|
B. G., Opalesque Geneva: The U.S. Securities and Exchange Commission (SEC) proposed a new rule in October 2022 to prohibit registered investment advisers (RIAs) from outsourcing certain services and functions without conducting due diligence on the service providers first and monitoring them thereafter. This rule aims to hold those using service providers wholly accountable.
"Registered investment advisers - more than 15,000 of them in total - play a critical role in our economy, advising more than 60 million accounts with combined assets under management of over $100 trillion," said SEC Chair Gary Gensler then. "Though investment advisers have used third-party service providers for decades, their increasing use has led staff to make several recommendations to ensure advisers that use them continue to meet their obligations to the investing public."
Chris Addy, founder and CEO of Castle Hall, a large firm specialising in due diligence reporting, has been keeping watch on the developments of this new rule. He talks to Opalesque about some of its implications before his webinar on December 12th (details below).
Opalesque: When do you expect anything to happen?
Chris Addy: It depends on the SEC's priorities and overall workload. We are waiting for two important rules; this one and the cybersecurity rule.
At this point, the subcontracting rule is likely to be passed in Q1. Though the SEC don't confirm their agenda.
Opalesque: This new rule has laid dormant for a while and now it is back on the table, although we don't yet know the exact amendments.
Chris Addy: Exactly. The rule is catching the world of RIAs up with other areas of the financial services industry in the U.S. and globally. Indeed, asset managers and RIAs are almost one of the final areas of financial services to explicitly face and be required to be compliant with rulemaking and outsourcing.
Please note, when we're talking about service providers, we mean subcontractors.
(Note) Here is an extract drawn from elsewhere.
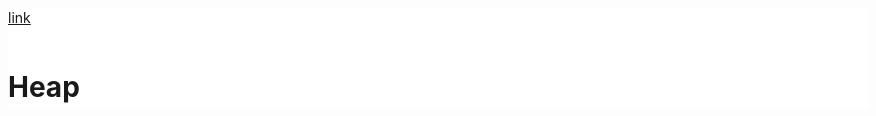 [link](https://pythontutor.com/render.html#code=class%20SimpleMap%3A%0A%20%20%20%20def%20__init__%28self%29%3A%0A%20%20%20%20%20%20%20%20self.items%20%3D%20%5B%5D%0A%0A%20%20%20%20def%20set%28self,%20key,%20value%29%3A%0A%20%20%20%20%20%20%20%20for%20i,%20%28k,%20v%29%20in%20enumerate%28self.items%29%3A%0A%20%20%20%20%20%20%20%20%20%20%20%20if%20k%20%3D%3D%20key%3A%0A%20%20%20%20%20%20%20%20%20%20%20%20%20%20%20%20self.items%5Bi%5D%20%3D%20%28key,%20value%29%0A%20%20%20%20%20%20%20%20%20%20%20%20%20%20%20%20return%0A%20%20%20%20%20%20%20%20self.items.append%28%28key,%20value%29%29%0A%0A%20%20%20%20def%20get%28self,%20key,%20default%3DNone%29%3A%0A%20%20%20%20%20%20%20%20for%20k,%20v%20in%20self.items%3A%0A%20%20%20%20%20%20%20%20%20%20%20%20if%20k%20%3D%3D%20key%3A%0A%20%20%20%20%20%20%20%20%20%20%20%20%20%20%20%20return%20v%0A%20%20%20%20%20%20%20%20return%20default%0A%0A%20%20%20%20def%20remove%28self,%20key%29%3A%0A%20%20%20%20%20%20%20%20for%20i,%20%28k,%20_%29%20in%20enumerate%28self.items%29%3A%0A%20%20%20%20%20%20%20%20%20%20%20%20if%20k%20%3D%3D%20key%3A%0A%20%20%20%20%20%20%20%20%20%20%20%20%20%20%20%20del%20self.items%5Bi%5D%0A%20%20%20%20%20%20%20%20%20%20%20%20%20%20%20%20return%0A%0A%20%20%20%20def%20keys%28self%29%3A%0A%20%20%20%20%20%20%20%20return%20%5Bk%20for%20k,%20_%20in%20self.items%5D%0A%0A%20%20%20%20def%20values%28self%29%3A%0A%20%20%20%20%20%20%20%20return%20%5Bv%20for%20_,%20v%20in%20self.items%5D%0A%0A%20%20%20%20def%20items%28self%29%3A%0A%20%20%20%20%20%20%20%20return%20self.items%5B%3A%5D%0A%0A%23%20Example%20usage%3A%0Amy_map%20%3D%20SimpleMap%28%29%0A%0Amy_map.set%28%22name%22,%20%22John%22%29%0Amy_map.set%28%22age%22,%2025%29%0Amy_map.set%28%22city%22,%20%22Example%20City%22%29%0A%0Aprint%28%22Keys%3A%22,%20my_map.keys%28%29%29%0Aprint%28%22Values%3A%22,%20my_map.values%28%29%29%0Aprint%28%22Items%3A%22,%20my_map.items%29%0A%0Aprint%28%22Name%3A%22,%20my_map.get%28%22name%22%29%29%0Aprint%28%22Gender%3A%22,%20my_map.get%28%22gender%22,%20%22Not%20specified%22%29%29%0A%0Amy_map.remove%28%22age%22%29%0A%0Aprint%28%22Keys%20after%20removing%20'age'%3A%22,%20my_map.keys%28%29%29&cumulative=false&curInstr=2&heapPrimitives=nevernest&mode=display&origin=opt-frontend.js&py=3&rawInputLstJSON=%5B%5D&textReferences=false)

<iframe width="800" height="500" frameborder="0" src="https://pythontutor.com/iframe-embed.html#code=class%20SimpleMap%3A%0A%20%20%20%20def%20__init__%28self%29%3A%0A%20%20%20%20%20%20%20%20self.items%20%3D%20%5B%5D%0A%0A%20%20%20%20def%20set%28self,%20key,%20value%29%3A%0A%20%20%20%20%20%20%20%20for%20i,%20%28k,%20v%29%20in%20enumerate%28self.items%29%3A%0A%20%20%20%20%20%20%20%20%20%20%20%20if%20k%20%3D%3D%20key%3A%0A%20%20%20%20%20%20%20%20%20%20%20%20%20%20%20%20self.items%5Bi%5D%20%3D%20%28key,%20value%29%0A%20%20%20%20%20%20%20%20%20%20%20%20%20%20%20%20return%0A%20%20%20%20%20%20%20%20self.items.append%28%28key,%20value%29%29%0A%0A%20%20%20%20def%20get%28self,%20key,%20default%3DNone%29%3A%0A%20%20%20%20%20%20%20%20for%20k,%20v%20in%20self.items%3A%0A%20%20%20%20%20%20%20%20%20%20%20%20if%20k%20%3D%3D%20key%3A%0A%20%20%20%20%20%20%20%20%20%20%20%20%20%20%20%20return%20v%0A%20%20%20%20%20%20%20%20return%20default%0A%0A%20%20%20%20def%20remove%28self,%20key%29%3A%0A%20%20%20%20%20%20%20%20for%20i,%20%28k,%20_%29%20in%20enumerate%28self.items%29%3A%0A%20%20%20%20%20%20%20%20%20%20%20%20if%20k%20%3D%3D%20key%3A%0A%20%20%20%20%20%20%20%20%20%20%20%20%20%20%20%20del%20self.items%5Bi%5D%0A%20%20%20%20%20%20%20%20%20%20%20%20%20%20%20%20return%0A%0A%20%20%20%20def%20keys%28self%29%3A%0A%20%20%20%20%20%20%20%20return%20%5Bk%20for%20k,%20_%20in%20self.items%5D%0A%0A%20%20%20%20def%20values%28self%29%3A%0A%20%20%20%20%20%20%20%20return%20%5Bv%20for%20_,%20v%20in%20self.items%5D%0A%0A%20%20%20%20def%20items%28self%29%3A%0A%20%20%20%20%20%20%20%20return%20self.items%5B%3A%5D%0A%0A%23%20Example%20usage%3A%0Amy_map%20%3D%20SimpleMap%28%29%0A%0Amy_map.set%28%22name%22,%20%22John%22%29%0Amy_map.set%28%22age%22,%2025%29%0Amy_map.set%28%22city%22,%20%22Example%20City%22%29%0A%0Aprint%28%22Keys%3A%22,%20my_map.keys%28%29%29%0Aprint%28%22Values%3A%22,%20my_map.values%28%29%29%0Aprint%28%22Items%3A%22,%20my_map.items%29%0A%0Aprint%28%22Name%3A%22,%20my_map.get%28%22name%22%29%29%0Aprint%28%22Gender%3A%22,%20my_map.get%28%22gender%22,%20%22Not%20specified%22%29%29%0A%0Amy_map.remove%28%22age%22%29%0A%0Aprint%28%22Keys%20after%20removing%20'age'%3A%22,%20my_map.keys%28%29%29&codeDivHeight=400&codeDivWidth=350&cumulative=false&curInstr=2&heapPrimitives=nevernest&origin=opt-frontend.js&py=3&rawInputLstJSON=%5B%5D&textReferences=false"> </iframe>

# Heap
Opalesque: Where did the rule originate?
Chris Addy: IOSCO published in October 2021 principles on outsourcing. This is the global framework for any participant in the financial services industry when they outsource material activities to an external third party. And then the Interagency Guidelines issued this year a final guidance on managing risks associated with third-party relationships. That applies to the US banking industry. There are also rules in Europe, Australia, and the UK. This is a global regulatory initiative ultimately led by IOSCO. It is our bridge.
Opalesque: What are the challenges entailed by the rule?
Chris Addy: The challenge for asset managers will be the breadth of due diligence that's required. It is going to be time-consuming and highly duplicative for every registered investment advisor to attempt to complete their own independent and autonomous due diligence.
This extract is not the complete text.